--- Supplied material Enclosed Below ---
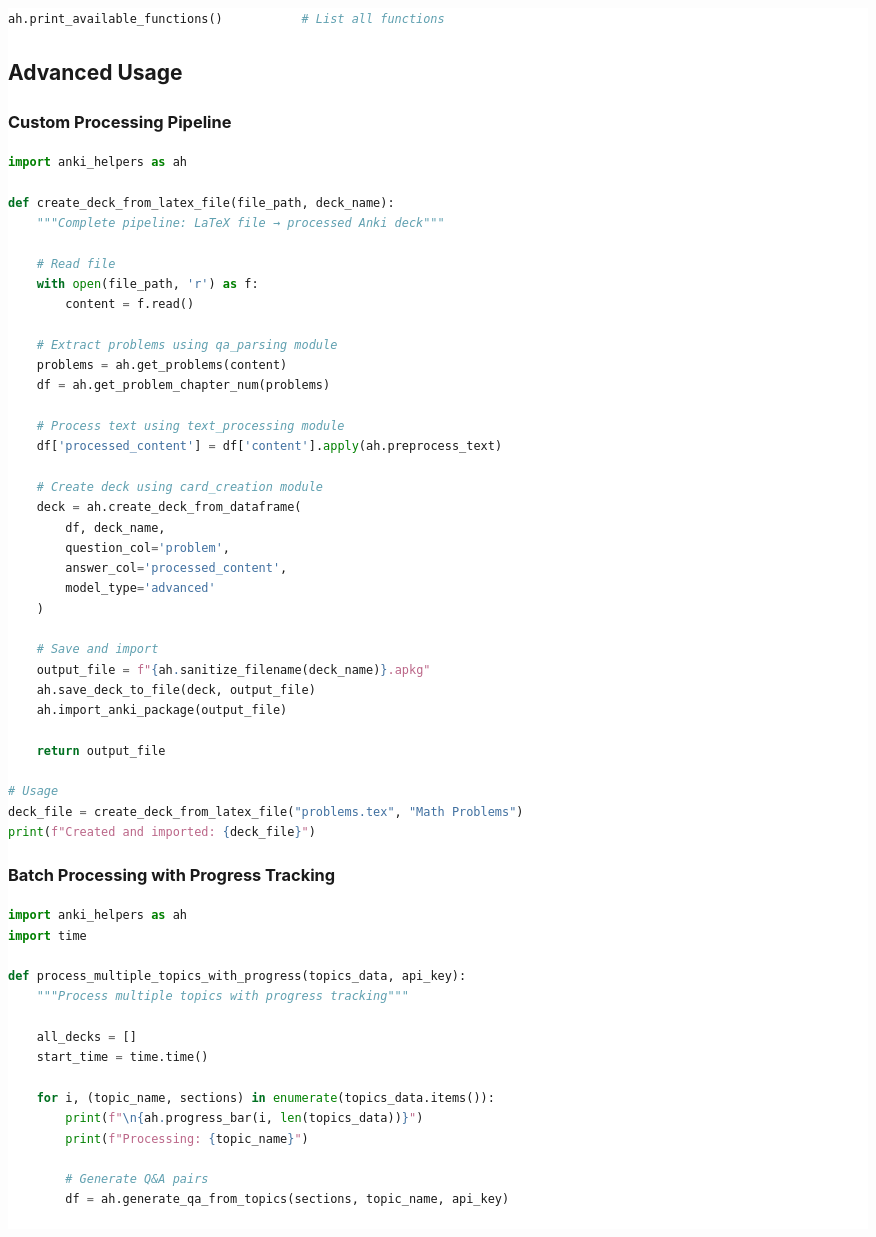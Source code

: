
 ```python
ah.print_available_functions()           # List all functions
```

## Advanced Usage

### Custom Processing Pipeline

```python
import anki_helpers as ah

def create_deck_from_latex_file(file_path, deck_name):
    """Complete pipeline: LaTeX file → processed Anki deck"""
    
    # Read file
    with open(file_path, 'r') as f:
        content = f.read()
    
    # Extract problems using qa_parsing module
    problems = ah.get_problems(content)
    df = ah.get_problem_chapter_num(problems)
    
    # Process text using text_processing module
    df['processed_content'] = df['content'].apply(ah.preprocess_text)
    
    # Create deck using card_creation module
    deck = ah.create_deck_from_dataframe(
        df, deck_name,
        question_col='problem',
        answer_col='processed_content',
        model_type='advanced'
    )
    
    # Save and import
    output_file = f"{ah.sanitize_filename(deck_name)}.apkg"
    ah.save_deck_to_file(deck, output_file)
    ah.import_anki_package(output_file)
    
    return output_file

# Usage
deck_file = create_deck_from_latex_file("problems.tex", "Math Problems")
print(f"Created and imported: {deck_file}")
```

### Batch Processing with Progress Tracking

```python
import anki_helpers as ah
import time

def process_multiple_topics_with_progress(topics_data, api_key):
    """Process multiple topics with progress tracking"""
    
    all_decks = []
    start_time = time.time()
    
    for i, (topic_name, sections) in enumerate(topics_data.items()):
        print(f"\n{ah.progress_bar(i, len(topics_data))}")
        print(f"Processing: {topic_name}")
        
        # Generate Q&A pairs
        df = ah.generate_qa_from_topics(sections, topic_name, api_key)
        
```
--- End of Enclosed Supplied material ---
If pictures appear among the records, do not carry them over; retype the rest exactly.

Source code

:
 ```python
ah.print_available_functions()           # List all functions
```

## Advanced Usage

### Custom Processing Pipeline

```python
import anki_helpers as ah

def create_deck_from_latex_file(file_path, deck_name):
    """Complete pipeline: LaTeX file → processed Anki deck"""
    
    # Read file
    with open(file_path, 'r') as f:
        content = f.read()
    
    # Extract problems using qa_parsing module
    problems = ah.get_problems(content)
    df = ah.get_problem_chapter_num(problems)
    
    # Process text using text_processing module
    df['processed_content'] = df['content'].apply(ah.preprocess_text)
    
    # Create deck using card_creation module
    deck = ah.create_deck_from_dataframe(
        df, deck_name,
        question_col='problem',
        answer_col='processed_content',
        model_type='advanced'
    )
    
    # Save and import
    output_file = f"{ah.sanitize_filename(deck_name)}.apkg"
    ah.save_deck_to_file(deck, output_file)
    ah.import_anki_package(output_file)
    
    return output_file

# Usage
deck_file = create_deck_from_latex_file("problems.tex", "Math Problems")
print(f"Created and imported: {deck_file}")
```

### Batch Processing with Progress Tracking

```python
import anki_helpers as ah
import time

def process_multiple_topics_with_progress(topics_data, api_key):
    """Process multiple topics with progress tracking"""
    
    all_decks = []
    start_time = time.time()
    
    for i, (topic_name, sections) in enumerate(topics_data.items()):
        print(f"\n{ah.progress_bar(i, len(topics_data))}")
        print(f"Processing: {topic_name}")
        
        # Generate Q&A pairs
        df = ah.generate_qa_from_topics(sections, topic_name, api_key)
        
```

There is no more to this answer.